Revolver apresentava canções que tinham influência da música moderna e que também bebiam na música de vanguarda de John Cage, unindo duas correntes que não eram necessariamente próximas. A sua gravação primou por registrar sons claros aos ouvidos sem deixar de soar experimental com a inclusão de ruídos. Em si mesma, a obra já guardava essa quantidade de antíteses. Havia ainda ali, ainda, uma forte influência dos Beatles, onde Walter se alinhava a quase toda a sua geração. Apesar da ligação óbvia com o disco Revolver do grupo inglês (1966), o som presente no Revolver brasileiro estava mais próximo de Sgt. Peppers (1967) e principalmente do White Album (1968), que também se caracterizou por levar o grupo inglês um passo além na sua jornada experimental.

A influência beatle não estava presente apenas no som, mas se estendia à capa do registro. Há quem diga que a capa de Revolver mantém estreita relação com a capa de outro álbum do Fab Four: Abbey Road (1969). Em sua capa, Walter aparece com cabelos longos e vestido de branco, quase que copiando o look de John Lennon na famosa capa em que o quarteto atravessa a rua.

Walter e os Beatles

Walter e os Beatles: não havia citação oficial, mas a semelhança das capas era descarada demais para ser considerada coincidência.

O disco de Walter estava repleto de antropofagia, com o artista se aproveitando e remixando uma série de acontecimentos e obras do universo pop e do inacessível universo erudito. Isso cobria do formato das canções ao conteúdo delas, no flerte do artista com a poesia concreta. Ao procurar pela história pessoal de Walter, me deparei com a profunda relação entre o compositor e a palavra escrita: seu pai, Cid Franco, foi professor de Haroldo de Campos, um dos mais importantes poetas brasileiros, fundador do movimento de poesia concretista. Assim, dá para entender os usos e abusos de Walter Franco com a palavra em suas músicas desde cedo. Em Revolver, isso atingiu o seu auge. Era possível, inclusive, olhar o encarte de Revolver e apreciá-lo como uma obra gráfica, tamanha a era precisão com que Walter posicionava as palavras dentro das suas letras àquela altura.

Encarte de Revolver (1975)

Encarte de Revolver (1975): a visualidade das estrofes transformava as letras também em espetáculo visual.
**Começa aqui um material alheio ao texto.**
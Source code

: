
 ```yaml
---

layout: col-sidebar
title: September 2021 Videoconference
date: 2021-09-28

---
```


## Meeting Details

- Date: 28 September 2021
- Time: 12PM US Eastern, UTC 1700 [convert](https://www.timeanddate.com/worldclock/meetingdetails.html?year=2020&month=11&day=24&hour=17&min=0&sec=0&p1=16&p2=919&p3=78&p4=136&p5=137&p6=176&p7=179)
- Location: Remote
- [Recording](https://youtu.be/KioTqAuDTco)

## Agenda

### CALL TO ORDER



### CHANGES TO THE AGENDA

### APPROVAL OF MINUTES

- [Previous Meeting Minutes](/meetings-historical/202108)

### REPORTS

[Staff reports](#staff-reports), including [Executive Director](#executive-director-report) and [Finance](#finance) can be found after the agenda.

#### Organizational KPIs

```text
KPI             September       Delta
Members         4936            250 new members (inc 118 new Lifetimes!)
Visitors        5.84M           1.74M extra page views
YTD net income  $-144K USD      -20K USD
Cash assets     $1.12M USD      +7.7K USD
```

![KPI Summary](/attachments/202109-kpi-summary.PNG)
Em Revolver, as experiências de vanguarda intensificadas em Ou Não (1973) ficaram ainda mais maduras. O resultado foi a produção de um disco que, apesar de toda a viagem, era mais acessível aos ouvintes. Ainda assim, Walter permanecia inclassificável, como de fato permaneceria sendo durante todo o decorrer da sua carreira. Para muitos críticos, um “artista maldito”, incapaz de se alinhar aos moldes que a própria crítica musical sempre utilizou para avaliar as criações artísticas. Enquanto sua obra corria, quase todas as definições que poderiam encaixotar a sua música foram aparecer no horizonte da crítica somente anos depois de Walter já ter passado por lá.

Se não foi classificado ou assimilado por conta da sua descompostura, em compensação essa falta de alinhamento junto a modas e moldes acabou produzindo sons pouquíssimo datados. Revolver, posso dizer sem culpa, continua soando impecável quase cinquenta anos depois de seu lançamento. Mais do que isso, parece ter encontrado no ambiente remixado do século XXI – onde tecnologias e artes se misturam numa verdadeira salada de frutas – o cenário perfeito para ser escutado e compreendido em sua totalidade pela primeira vez.